*** Task inputs Section Begins ***

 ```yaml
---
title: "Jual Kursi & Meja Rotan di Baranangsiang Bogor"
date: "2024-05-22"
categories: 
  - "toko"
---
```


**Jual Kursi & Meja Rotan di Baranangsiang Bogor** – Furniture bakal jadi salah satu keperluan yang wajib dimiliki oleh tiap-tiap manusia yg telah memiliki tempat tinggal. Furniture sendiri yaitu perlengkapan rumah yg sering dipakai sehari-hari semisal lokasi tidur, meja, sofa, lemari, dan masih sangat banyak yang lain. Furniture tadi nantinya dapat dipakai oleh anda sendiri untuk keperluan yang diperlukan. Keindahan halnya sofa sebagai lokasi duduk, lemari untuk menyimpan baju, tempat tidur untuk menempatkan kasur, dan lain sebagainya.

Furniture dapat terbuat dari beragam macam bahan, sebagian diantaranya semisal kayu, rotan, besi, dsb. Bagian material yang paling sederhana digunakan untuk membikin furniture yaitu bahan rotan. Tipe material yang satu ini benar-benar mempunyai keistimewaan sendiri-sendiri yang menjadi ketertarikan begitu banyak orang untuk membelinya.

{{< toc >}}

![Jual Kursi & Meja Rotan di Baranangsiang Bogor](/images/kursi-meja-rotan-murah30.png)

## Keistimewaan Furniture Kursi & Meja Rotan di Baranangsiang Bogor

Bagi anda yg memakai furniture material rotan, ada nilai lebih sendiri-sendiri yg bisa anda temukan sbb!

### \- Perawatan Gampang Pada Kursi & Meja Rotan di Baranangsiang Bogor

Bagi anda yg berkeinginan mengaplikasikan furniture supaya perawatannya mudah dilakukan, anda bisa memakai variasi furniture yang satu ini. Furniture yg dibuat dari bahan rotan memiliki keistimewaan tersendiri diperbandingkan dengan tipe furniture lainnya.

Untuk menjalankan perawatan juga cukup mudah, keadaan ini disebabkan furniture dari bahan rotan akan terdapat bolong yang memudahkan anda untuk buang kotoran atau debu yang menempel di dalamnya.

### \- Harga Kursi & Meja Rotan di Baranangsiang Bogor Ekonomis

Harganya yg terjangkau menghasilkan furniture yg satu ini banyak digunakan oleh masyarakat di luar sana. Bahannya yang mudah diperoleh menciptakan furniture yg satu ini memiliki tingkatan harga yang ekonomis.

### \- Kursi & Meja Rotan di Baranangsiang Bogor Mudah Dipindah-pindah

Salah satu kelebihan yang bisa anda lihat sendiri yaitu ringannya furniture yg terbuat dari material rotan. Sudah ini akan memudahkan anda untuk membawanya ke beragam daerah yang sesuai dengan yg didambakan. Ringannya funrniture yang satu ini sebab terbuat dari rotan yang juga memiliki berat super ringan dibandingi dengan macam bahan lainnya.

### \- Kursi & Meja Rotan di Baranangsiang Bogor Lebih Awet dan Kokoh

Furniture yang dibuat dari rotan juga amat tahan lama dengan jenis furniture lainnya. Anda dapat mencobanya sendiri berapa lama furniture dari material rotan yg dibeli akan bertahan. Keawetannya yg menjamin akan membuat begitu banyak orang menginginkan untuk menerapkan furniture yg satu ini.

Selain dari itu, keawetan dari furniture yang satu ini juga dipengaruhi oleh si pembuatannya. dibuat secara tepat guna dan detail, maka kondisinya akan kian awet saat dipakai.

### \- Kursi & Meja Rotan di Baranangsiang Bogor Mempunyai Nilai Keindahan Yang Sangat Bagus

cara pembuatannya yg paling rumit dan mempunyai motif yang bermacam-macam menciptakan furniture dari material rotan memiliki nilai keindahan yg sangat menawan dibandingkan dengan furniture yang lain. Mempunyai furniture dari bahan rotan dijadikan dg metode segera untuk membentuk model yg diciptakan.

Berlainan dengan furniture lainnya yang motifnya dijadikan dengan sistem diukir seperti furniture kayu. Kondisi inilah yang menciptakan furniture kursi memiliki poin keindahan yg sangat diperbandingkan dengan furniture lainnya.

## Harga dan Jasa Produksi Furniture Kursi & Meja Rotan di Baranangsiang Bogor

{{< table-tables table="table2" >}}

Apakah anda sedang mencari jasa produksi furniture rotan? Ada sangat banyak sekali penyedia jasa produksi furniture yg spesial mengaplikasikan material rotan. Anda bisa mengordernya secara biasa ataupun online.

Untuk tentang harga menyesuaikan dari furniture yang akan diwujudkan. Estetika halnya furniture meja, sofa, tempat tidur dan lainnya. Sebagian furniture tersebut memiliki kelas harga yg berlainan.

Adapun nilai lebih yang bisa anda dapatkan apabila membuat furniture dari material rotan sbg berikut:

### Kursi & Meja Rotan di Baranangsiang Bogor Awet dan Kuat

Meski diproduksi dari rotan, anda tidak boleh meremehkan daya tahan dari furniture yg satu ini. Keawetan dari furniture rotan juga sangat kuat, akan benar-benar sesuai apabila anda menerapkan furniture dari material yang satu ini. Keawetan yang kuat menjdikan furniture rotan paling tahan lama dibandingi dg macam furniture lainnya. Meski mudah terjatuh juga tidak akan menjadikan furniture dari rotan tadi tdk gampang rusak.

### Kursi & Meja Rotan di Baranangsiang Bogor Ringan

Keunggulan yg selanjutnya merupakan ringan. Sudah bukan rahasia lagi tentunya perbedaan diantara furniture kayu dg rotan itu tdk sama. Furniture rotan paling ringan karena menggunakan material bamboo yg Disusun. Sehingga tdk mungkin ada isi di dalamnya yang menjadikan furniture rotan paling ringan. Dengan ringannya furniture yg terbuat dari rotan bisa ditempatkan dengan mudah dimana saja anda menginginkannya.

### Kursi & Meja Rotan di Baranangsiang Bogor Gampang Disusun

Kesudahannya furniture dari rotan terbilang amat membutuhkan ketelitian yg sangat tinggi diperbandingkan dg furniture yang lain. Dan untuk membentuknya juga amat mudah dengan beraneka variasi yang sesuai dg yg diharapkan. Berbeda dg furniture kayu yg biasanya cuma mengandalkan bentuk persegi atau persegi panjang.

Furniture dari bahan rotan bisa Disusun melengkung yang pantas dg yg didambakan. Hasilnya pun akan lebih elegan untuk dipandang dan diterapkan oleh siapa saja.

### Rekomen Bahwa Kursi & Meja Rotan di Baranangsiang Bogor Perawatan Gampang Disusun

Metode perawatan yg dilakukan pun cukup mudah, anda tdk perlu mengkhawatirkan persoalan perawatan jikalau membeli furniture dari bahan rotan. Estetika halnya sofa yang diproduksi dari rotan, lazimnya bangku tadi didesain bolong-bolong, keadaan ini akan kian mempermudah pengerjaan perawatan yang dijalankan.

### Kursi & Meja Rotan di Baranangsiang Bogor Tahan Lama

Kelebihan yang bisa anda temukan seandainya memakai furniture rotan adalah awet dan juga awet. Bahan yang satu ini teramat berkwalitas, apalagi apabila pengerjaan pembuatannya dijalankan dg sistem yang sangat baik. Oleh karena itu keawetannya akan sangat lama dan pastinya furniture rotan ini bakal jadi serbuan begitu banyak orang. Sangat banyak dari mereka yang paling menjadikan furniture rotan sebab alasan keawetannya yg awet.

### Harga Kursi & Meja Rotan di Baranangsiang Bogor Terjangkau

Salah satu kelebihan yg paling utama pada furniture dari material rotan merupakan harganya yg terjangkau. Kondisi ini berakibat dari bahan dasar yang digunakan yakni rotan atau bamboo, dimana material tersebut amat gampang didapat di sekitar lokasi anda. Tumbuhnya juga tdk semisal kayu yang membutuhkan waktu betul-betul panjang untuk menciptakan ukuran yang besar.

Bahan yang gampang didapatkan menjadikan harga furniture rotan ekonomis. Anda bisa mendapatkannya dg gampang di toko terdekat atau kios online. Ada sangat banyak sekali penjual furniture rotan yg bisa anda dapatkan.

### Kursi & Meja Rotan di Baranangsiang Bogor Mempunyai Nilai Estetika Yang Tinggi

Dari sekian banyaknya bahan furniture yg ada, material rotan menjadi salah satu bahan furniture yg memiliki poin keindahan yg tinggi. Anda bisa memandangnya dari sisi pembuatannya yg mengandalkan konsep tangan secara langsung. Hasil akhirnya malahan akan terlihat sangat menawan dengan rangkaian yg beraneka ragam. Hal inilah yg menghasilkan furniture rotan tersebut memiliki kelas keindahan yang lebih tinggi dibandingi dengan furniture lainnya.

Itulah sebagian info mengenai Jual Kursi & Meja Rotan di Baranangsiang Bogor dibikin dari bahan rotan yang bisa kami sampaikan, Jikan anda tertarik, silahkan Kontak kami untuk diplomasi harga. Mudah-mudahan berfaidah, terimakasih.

*** Task inputs Section Ends ***

Which lines above run from the one containing "Harganya yg terjangkau menghasilkan" down to the one containing "### \- Kursi & Meja Rotan di Baranangsiang Bogor Mudah"? Repeat exactly those, both ends included, and nothing else.

Result for this task:
Harganya yg terjangkau menghasilkan furniture yg satu ini banyak digunakan oleh masyarakat di luar sana. Bahannya yang mudah diperoleh menciptakan furniture yg satu ini memiliki tingkatan harga yang ekonomis.

### \- Kursi & Meja Rotan di Baranangsiang Bogor Mudah Dipindah-pindah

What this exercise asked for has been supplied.